Сейчас нам необходимо вспомнить, что мы уже говорили о значении образца для этики гомеровского благородного сословия. Там речь шла в том числе и о воспитательном значении примеров, почерпнутых из мифологии, приводимых, например, Фениксом Ахиллу, а Афиной — Телемаху с целью предостеречь или побудить к действию. Миф сам по себе обладает нормативной значимостью, для этого не нужно подчеркнуто выставлять его в качестве образца или примера. Он является таковым в силу собственной природы, а не в силу сходства определенной жизненной ситуации с соответствующим мифологическим событием. Миф — это слава, весть о великом и возвышенном, донесенная преданием древнейших времен, а не безразличный материал. Необычное обязывает уже только в силу признания его факта. Но певец не только повествует о подвигах, он восхваляет и превозносит то, что в этом мире достойно похвал и превознесения. Как гомеровские герои при жизни требуют, чтобы их почитали как должно, и сами заботятся о том, чтобы со своей стороны оказывать уважение, подобающее каждому, так любой подлинный героический поступок нацелен на вечную славу. Миф, героическое сказание — неисчерпаемая кладовая примеров, которая является достоянием нации и из которой мышление черпает идеалы и нормы для жизни.

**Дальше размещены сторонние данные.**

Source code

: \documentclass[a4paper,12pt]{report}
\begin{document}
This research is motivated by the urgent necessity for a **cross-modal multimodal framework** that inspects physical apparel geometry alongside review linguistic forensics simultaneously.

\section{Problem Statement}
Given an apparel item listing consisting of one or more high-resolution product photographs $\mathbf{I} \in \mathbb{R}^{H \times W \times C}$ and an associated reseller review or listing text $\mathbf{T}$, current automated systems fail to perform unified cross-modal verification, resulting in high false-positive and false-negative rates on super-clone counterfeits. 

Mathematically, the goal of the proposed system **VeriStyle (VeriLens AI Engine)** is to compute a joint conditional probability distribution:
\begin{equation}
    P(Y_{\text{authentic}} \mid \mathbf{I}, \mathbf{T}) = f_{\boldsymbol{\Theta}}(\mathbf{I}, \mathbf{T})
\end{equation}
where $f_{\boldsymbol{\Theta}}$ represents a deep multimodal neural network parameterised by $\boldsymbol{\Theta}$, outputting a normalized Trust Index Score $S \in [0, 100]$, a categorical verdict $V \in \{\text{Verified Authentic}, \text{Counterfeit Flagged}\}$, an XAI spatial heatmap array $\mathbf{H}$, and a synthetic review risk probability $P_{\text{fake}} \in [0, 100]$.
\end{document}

 Что отношение Гомера к мифу именно таково, доказывает употребление мифических парадигм во всех мыслимых жизненных ситуациях, в которых один человек пытается дать другому совет, предостеречь его, наставить, побудить, запретить ему что-то или приказать. Знаменательно, что это употребление свойственно не повествованию, а именно речам персонажей эпоса. Миф в этих случаях служит авторитетной инстанцией, к которой апеллирует говорящий. Ему, таким образом, присуще нечто общезначимое, он лишен чисто фактического характера, хотя, без сомнения, первоначально являлся отзвуком реальных событий, преувеличенных до сверхчеловеческой мощи творческой фантазией потомков, которые из поколения в поколение толковали предание, стремясь найти в нем свидетельство героической славы предков. Именно так должно понимать связь между поэзией и мифом, которая для греков является непреложным законом. Она обусловлена происхождением поэзии из героической песни, идеей славы, похвалы герою и подражания ему. За рамками высокой поэзии этот закон не действует, самое большее, мифическое становится возвышающим и идеализирующим элементом стиля в других жанрах, например в лирике. Но эпос с самого начала — идеальный мир, элемент идеальности в раннегреческом мышлении был представлен именно мифом.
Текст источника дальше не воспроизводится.